Inhibition of cell migration by FIP200. (A and B) NIH3T3 cells grown on FN (10 μg/ml) were transfected with FIP200, its segments, or empty vector control, with vectors encoding FAK or paxillin in some experiments, along with a plasmid encoding GFP in 7:1 ratio, as indicated. One day after transfection, the cell monolayer was wounded with a p10 tip, incubated at 37°C, and images were captured at 2-h intervals until 8 h. Images from representative experiments are shown in A. The rate of migration was measured by quantifying the total distance that the positively transfected cells (GFP⁺) moved from the edge of the wound toward the center of the wound in 8 h. (B) mean ± SE of the rate of migration from three independent experiments. *p = 0.48, 0,76, 0.32, and 0.89 for samples from left to right, in comparison with vector alone transfected cells. (C) Motility of cells on FN (5 μg/ml) were also assayed using OMAware based on time-lapse video microscopy as described in “Materials and Methods.” Representative field of cell tracks of control untransfected cells (a), cells transfected with expression vector encoding FIP200 (b), and cells transfected with both vectors encoding FIP200 and FAK (c) are shown.

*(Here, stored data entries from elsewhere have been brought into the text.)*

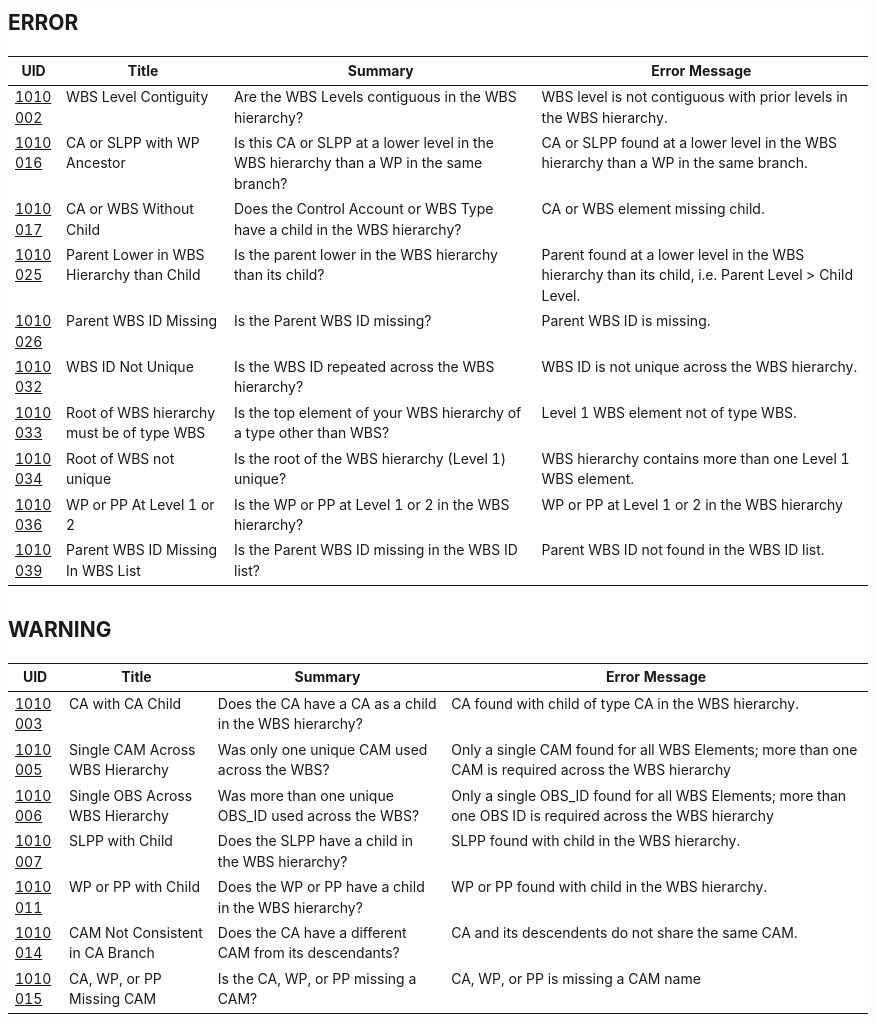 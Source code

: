 ## ERROR

| UID                           | Title                                     | Summary                                                                                | Error Message                                                                                       |
| ----------------------------- | ----------------------------------------- | -------------------------------------------------------------------------------------- | --------------------------------------------------------------------------------------------------- |
| [1010002](/DIQs/DS01/1010002) | WBS Level Contiguity                      | Are the WBS Levels contiguous in the WBS hierarchy?                                    | WBS level is not contiguous with prior levels in the WBS hierarchy.                                 |
| [1010016](/DIQs/DS01/1010016) | CA or SLPP with WP Ancestor               | Is this CA or SLPP at a lower level in the WBS hierarchy than a WP in the same branch? | CA or SLPP found at a lower level in the WBS hierarchy than a WP in the same branch.                |
| [1010017](/DIQs/DS01/1010017) | CA or WBS Without Child                   | Does the Control Account or WBS Type have a child in the WBS hierarchy?                | CA or WBS element missing child.                                                                    |
| [1010025](/DIQs/DS01/1010025) | Parent Lower in WBS Hierarchy than Child  | Is the parent lower in the WBS hierarchy than its child?                               | Parent found at a lower level in the WBS hierarchy than its child, i.e. Parent Level > Child Level. |
| [1010026](/DIQs/DS01/1010026) | Parent WBS ID Missing                     | Is the Parent WBS ID missing?                                                          | Parent WBS ID is missing.                                                                           |
| [1010032](/DIQs/DS01/1010032) | WBS ID Not Unique                         | Is the WBS ID repeated across the WBS hierarchy?                                       | WBS ID is not unique across the WBS hierarchy.                                                      |
| [1010033](/DIQs/DS01/1010033) | Root of WBS hierarchy must be of type WBS | Is the top element of your WBS hierarchy of a type other than WBS?                     | Level 1 WBS element not of type WBS.                                                                |
| [1010034](/DIQs/DS01/1010034) | Root of WBS not unique                    | Is the root of the WBS hierarchy (Level 1) unique?                                     | WBS hierarchy contains more than one Level 1 WBS element.                                           |
| [1010036](/DIQs/DS01/1010036) | WP or PP At Level 1 or 2                  | Is the WP or PP at Level 1 or 2 in the WBS hierarchy?                                  | WP or PP at Level 1 or 2 in the WBS hierarchy                                                       |
| [1010039](/DIQs/DS01/1010039) | Parent WBS ID Missing In WBS List         | Is the Parent WBS ID missing in the WBS ID list?                                       | Parent WBS ID not found in the WBS ID list.                                                         |

## WARNING

| UID                           | Title                               | Summary                                                        | Error Message                                                                                                                             |
| ----------------------------- | ----------------------------------- | -------------------------------------------------------------- | ----------------------------------------------------------------------------------------------------------------------------------------- |
| [1010003](/DIQs/DS01/1010003) | CA with CA Child                    | Does the CA have a CA as a child in the WBS hierarchy?         | CA found with child of type CA in the WBS hierarchy.                                                                                      |
| [1010005](/DIQs/DS01/1010005) | Single CAM Across WBS Hierarchy     | Was only one unique CAM used across the WBS?                   | Only a single CAM found for all WBS Elements; more than one CAM is required across the WBS hierarchy                                      |
| [1010006](/DIQs/DS01/1010006) | Single OBS Across WBS Hierarchy     | Was more than one unique OBS_ID used across the WBS?           | Only a single OBS_ID found for all WBS Elements; more than one OBS ID is required across the WBS hierarchy                                |
| [1010007](/DIQs/DS01/1010007) | SLPP with Child                     | Does the SLPP have a child in the WBS hierarchy?               | SLPP found with child in the WBS hierarchy.                                                                                               |
| [1010011](/DIQs/DS01/1010011) | WP or PP with Child                 | Does the WP or PP have a child in the WBS hierarchy?           | WP or PP found with child in the WBS hierarchy.                                                                                           |
| [1010014](/DIQs/DS01/1010014) | CAM Not Consistent in CA Branch     | Does the CA have a different CAM from its descendants?         | CA and its descendents do not share the same CAM.                                                                                         |
| [1010015](/DIQs/DS01/1010015) | CA, WP, or PP Missing CAM           | Is the CA, WP, or PP missing a CAM?                            | CA, WP, or PP is missing a CAM name                                                                                                       |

The arrows denote positively transfected cells. The untransfected cells in the same field serve as internal controls.

Figure 7

Regulation of cell cycle progression by FIP200. (A and B) NIH3T3 cells were transfected with expression vectors encoding HA-FIP200 or its segments, or an irrelevant control protein (C) or were mock transfected, as indicated. They were then analyzed for BrdU incorporation as described in “Materials and Methods.” (A) Representative fields for cells transfected with HA-FIP200 or the control. Immunostaining with anti-HA identifies positively transfected cells (green), and staining with anti-BrdU shows cells with new DNA synthesis (red). (B) The mean ± SE of three independent experiments of the percentage of BrdU⁺/positively transfected cells as determined by analyzing at least 80 positively transfected cells for each transfection in multiple fields. (C) NIH3T3 cells were cotransfected with an expression vector encoding FAK and that encoding HA-FIP200 or empty vector control (V), as indicated. A plasmid encoding β-Gal was also included. They were then analyzed for BrdU incorporation as described in “Materials and Methods.” The positively transfected cells were identified by immunostaining with anti-β-Gal. The percentage of BrdU⁺/β-Gal⁺ cells was determined by analyzing 40–50 β-Gal⁺ cells for each transfection in multiple fields. The percentage of BrdU-positive cells was normalized to the vector control of 100%. The results show mean ± SE of three independent experiments. *p = 0.18 and 0.59 are values for empty vector plus FAK transfection and HA-FIP200 plus FAK transfection, respectively, in comparison with value from empty vector alone transfection. Inset shows similar expression levels of FIP200 (α-HA blot) with or without cotransfection of FAK (KT3 blot).

Figure 8

Disruption of endogenous FIP200 interaction with FAK. (A and B) NIH3T3 cells were cotransfected with plasmid encoding HA-tagged KD^KR or an irrelevant control protein (Grb7 SH2 domain, designated as C) and plasmids encoding HA-FAK or HA-Pyk2, as indicated. One day after transfection, cells were trypsinized and replated on PLL (0.1 mg/ml) or FN (10 μg/ml; A) or serum starved and treated with or without sorbitol (400 mM, 10 min; B), as indicated. Cell lysates were then immunoprecipitated with anti-HA or anti-Pyk2 and were western blotted with PY20 (top panel) or anti-HA (middle panel). Whole cell lysates (WCL) were also blotted with anti-HA (bottom panel) to show levels of transfected KD^KR and control protein (C). (C) NIH3T3 cells were transfected with plasmid encoding HA-tagged KD^KR or an irrelevant control protein, or mock transfected, as indicated. They were then analyzed for BrdU incorporation on both FN (10 μg/ml) and PLL (0.1 mg/ml) as described in “Materials and Methods.” The percentage of BrdU⁺/positively transfected cells was calculated and normalized to that of untransfected cells in each experiment. The mean ± SE are shown for data from three independent experiments.

Figure 9

A working hypothesis of FIP200 interaction with FAK during cell adhesion.